U.S. Secretary of State Antony Blinken began talks with Turkey’s top diplomat Friday after reassurances that Ankara would never allow any let-up in the fight against rebels in Syria following the overthrow of Bashar al-Assad.
Blinken began meeting with Turkish Foreign Minister Hakan Fidan at 9:40 a.m., a U.S. official said.
He flew into the Turkish capital late Thursday and met with President Recep Tayyip Erdogan for more than an hour at the VIP lounge inside Ankara airport, a U.S. official said.
During their talks, Erdogan said Turkey would never ease up in the fight against rebels from the Islamist State group in Syria, despite its efforts to target a U.S.-backed Kurdish group seen as key to containing the extremists.
“Turkey will never allow any weakness to arise in the fight against ISIS,” Erdogan told him, according to an overnight statement from his office.
Turkey, he said, would take “preventive measures against all terrorist organizations, primarily the PKK/PYD/YPG and ISIS (IS) terrorist organizations, operating in Syria and posing a threat to Turkey, primarily for its own national security.”
The YPG is a Kurdish force that makes up the bulk of the Syrian Democratic Forces (SDF), a U.S.-backed group that spearheaded the offensive that defeated IS’s self-declared caliphate in Syria in 2019.
Ankara views the YPG and its political wing, the PYD, as an extension of the banned Kurdistan Workers’ Party (PKK) that has led a decadeslong insurgency against the Turkish state, effectively blacklisting the SDF as a terror outfit.

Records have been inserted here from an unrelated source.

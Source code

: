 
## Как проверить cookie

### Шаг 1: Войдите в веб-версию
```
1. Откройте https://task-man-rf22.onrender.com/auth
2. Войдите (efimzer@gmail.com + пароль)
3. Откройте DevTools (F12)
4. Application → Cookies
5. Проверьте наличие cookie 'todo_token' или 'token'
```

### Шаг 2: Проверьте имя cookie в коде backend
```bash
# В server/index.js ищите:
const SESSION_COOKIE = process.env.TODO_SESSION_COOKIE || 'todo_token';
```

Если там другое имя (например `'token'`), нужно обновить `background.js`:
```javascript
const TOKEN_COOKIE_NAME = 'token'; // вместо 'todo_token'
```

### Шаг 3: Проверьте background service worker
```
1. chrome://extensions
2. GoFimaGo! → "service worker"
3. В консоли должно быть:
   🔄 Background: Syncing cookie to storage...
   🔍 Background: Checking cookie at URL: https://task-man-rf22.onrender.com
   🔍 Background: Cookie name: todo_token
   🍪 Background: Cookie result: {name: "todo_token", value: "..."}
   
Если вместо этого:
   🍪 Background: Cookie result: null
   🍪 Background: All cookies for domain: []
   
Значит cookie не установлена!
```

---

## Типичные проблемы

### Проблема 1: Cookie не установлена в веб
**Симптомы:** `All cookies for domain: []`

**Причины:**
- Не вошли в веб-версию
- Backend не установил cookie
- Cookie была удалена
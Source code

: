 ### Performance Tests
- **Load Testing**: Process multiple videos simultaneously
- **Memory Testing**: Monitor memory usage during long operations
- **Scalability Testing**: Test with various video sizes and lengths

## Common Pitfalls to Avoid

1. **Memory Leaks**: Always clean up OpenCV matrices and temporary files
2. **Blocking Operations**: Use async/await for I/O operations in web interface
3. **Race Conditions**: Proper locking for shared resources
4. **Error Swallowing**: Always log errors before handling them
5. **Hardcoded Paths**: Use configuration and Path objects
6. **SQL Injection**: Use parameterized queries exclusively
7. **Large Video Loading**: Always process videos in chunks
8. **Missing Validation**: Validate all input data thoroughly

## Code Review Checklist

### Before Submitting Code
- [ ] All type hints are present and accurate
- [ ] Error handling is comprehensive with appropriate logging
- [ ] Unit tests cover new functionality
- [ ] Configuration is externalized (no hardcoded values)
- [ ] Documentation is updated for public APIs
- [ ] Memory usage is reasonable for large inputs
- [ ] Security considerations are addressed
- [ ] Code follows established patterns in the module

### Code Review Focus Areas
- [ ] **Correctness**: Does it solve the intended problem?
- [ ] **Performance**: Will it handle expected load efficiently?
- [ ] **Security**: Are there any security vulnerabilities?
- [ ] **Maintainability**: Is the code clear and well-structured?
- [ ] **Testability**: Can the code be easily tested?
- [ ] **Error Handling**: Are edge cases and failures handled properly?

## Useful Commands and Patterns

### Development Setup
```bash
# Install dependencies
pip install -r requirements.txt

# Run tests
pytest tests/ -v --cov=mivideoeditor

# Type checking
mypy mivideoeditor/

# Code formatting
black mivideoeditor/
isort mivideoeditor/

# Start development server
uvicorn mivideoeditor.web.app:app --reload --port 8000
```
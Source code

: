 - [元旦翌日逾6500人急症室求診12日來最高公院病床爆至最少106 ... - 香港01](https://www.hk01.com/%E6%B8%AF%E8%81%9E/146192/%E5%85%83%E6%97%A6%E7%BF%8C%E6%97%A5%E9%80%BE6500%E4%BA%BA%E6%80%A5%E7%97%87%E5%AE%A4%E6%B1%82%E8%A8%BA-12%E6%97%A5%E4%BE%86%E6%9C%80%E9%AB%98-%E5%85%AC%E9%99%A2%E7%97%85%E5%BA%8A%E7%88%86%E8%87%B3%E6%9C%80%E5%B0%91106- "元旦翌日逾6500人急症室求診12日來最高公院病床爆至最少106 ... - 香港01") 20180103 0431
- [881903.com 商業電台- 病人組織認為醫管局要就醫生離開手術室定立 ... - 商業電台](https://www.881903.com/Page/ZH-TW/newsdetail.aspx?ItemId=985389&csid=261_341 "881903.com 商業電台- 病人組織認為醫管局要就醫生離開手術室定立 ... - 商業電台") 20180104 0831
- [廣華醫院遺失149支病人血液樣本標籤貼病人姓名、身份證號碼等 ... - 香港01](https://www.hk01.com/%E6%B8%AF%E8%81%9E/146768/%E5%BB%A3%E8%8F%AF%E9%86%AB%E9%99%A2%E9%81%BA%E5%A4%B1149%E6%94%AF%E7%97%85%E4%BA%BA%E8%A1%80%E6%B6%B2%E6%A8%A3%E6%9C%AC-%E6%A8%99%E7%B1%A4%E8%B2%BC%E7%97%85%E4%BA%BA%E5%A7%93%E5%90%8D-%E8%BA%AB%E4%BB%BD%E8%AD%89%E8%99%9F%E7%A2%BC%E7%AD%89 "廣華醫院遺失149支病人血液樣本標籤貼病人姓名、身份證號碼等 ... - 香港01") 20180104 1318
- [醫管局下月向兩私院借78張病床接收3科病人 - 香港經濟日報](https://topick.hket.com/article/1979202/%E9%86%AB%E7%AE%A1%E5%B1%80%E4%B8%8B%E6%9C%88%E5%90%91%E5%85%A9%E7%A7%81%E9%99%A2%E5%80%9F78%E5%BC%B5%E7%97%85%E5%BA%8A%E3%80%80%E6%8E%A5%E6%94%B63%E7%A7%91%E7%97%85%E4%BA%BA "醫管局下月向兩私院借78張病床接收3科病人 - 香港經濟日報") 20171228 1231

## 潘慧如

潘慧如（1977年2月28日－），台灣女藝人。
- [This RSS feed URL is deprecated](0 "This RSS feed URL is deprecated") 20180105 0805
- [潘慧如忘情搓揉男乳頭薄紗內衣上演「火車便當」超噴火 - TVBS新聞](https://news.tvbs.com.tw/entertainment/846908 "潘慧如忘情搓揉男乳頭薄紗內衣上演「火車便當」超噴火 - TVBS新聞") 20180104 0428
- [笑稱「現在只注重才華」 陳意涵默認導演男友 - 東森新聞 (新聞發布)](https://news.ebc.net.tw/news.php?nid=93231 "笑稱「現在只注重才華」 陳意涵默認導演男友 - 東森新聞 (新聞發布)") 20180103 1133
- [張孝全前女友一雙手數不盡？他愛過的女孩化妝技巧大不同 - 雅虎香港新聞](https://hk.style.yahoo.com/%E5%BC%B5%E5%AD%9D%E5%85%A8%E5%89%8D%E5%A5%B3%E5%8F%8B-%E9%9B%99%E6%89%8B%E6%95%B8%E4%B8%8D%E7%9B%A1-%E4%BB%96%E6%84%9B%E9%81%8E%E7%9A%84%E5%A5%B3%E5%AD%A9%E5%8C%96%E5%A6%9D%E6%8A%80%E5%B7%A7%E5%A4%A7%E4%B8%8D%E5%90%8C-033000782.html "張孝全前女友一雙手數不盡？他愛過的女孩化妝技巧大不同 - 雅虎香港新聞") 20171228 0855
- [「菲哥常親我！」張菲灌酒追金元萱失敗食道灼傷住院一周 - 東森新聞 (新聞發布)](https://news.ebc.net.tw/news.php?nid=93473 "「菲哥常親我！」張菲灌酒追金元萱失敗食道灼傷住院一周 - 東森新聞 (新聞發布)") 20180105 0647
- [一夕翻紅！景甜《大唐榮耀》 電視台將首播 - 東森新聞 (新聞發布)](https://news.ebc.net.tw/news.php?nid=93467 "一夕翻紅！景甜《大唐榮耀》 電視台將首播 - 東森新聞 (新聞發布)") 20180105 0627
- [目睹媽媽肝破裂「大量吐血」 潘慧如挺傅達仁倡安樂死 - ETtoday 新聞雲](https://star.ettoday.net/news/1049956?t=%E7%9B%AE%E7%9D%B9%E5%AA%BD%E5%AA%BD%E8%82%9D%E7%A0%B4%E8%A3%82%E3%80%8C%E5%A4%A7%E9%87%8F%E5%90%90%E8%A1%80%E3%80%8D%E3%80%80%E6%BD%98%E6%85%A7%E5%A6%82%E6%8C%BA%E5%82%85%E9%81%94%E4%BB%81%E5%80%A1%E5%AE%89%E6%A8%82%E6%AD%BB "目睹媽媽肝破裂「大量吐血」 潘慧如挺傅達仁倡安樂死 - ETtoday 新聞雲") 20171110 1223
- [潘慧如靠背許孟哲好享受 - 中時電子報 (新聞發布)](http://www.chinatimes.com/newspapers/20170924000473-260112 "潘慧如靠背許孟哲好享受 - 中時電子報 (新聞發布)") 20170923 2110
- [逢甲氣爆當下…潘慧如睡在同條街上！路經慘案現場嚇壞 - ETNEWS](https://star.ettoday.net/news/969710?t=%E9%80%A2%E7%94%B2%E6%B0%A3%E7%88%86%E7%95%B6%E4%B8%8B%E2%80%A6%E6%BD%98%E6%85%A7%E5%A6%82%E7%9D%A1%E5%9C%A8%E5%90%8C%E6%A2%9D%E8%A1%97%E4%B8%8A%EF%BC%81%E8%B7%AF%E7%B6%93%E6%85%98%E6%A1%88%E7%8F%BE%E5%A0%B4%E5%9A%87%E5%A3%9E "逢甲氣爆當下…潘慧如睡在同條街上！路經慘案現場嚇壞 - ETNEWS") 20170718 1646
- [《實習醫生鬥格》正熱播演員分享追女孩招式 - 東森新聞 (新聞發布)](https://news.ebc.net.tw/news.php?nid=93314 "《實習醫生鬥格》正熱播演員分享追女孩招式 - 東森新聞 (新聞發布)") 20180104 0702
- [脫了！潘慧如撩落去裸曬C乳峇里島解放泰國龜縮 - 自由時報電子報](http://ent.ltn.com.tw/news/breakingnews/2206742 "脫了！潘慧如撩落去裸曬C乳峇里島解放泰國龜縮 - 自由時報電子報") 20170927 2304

‘Critical’ role against IS
U.S. backing for the SDF has put it sharply at odds with Ankara.
As the Islamist-led rebels marched on Damascus, the SNA, a Turkish proxy force, began its own offensive against the SDF, raising concerns about the two NATO allies’ competing interests in Syria.

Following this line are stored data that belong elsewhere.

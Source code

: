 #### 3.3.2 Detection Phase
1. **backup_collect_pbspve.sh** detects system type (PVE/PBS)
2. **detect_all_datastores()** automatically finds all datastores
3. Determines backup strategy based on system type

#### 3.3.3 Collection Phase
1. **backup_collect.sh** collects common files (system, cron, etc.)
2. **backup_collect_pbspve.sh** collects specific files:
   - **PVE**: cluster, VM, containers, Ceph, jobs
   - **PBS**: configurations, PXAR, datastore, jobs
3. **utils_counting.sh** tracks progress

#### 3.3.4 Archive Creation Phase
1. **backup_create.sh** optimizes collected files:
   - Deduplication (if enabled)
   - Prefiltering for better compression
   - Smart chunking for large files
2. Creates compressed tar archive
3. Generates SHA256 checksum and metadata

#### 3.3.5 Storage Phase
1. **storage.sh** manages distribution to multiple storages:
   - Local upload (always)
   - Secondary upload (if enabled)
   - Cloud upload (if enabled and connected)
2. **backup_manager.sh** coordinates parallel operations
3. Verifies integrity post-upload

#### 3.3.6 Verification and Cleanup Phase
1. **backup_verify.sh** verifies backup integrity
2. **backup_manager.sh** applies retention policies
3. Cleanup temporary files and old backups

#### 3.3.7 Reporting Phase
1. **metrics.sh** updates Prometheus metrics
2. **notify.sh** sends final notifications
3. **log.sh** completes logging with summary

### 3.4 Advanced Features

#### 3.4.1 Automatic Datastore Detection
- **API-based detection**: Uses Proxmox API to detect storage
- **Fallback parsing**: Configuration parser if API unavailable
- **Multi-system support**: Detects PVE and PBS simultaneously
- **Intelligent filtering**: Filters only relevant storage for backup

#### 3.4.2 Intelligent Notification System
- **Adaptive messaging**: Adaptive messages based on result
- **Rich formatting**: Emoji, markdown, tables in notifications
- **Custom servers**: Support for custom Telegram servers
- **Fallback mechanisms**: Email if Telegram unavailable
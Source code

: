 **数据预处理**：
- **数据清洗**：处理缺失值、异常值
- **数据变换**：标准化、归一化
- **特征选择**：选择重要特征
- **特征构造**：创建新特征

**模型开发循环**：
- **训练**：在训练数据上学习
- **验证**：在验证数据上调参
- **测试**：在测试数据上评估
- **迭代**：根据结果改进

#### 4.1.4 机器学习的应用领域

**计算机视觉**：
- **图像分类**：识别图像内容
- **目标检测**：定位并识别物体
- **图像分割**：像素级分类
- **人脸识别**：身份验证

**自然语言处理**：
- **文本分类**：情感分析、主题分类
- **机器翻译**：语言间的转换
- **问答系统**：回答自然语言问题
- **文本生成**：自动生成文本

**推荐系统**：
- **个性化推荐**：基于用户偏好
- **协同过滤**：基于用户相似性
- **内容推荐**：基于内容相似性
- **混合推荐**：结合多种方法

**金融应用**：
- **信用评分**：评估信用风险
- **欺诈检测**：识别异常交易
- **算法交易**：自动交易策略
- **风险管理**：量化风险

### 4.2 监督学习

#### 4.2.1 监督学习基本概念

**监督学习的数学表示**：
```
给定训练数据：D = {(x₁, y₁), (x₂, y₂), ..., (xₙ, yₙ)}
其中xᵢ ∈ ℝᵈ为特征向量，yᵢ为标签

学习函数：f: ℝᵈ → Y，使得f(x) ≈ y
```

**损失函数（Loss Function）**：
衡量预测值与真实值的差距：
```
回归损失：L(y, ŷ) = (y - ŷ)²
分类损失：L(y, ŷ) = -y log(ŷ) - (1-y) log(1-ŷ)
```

Turkey sees armed Kurdish forces so close to its southern border as a threat.
And while Washington has acknowledged its security concerns, Blinken said Thursday that the SDF was “critical” to preventing an IS resurgence.
“At a time when we want to see this transition … to a better way forward for Syria, part of that also has to be ensuring that ISIS doesn’t rear its ugly head again,” he said.
“Critical to making sure that doesn’t happen are the so-called SDF — the Syrian Democratic Forces,” he added.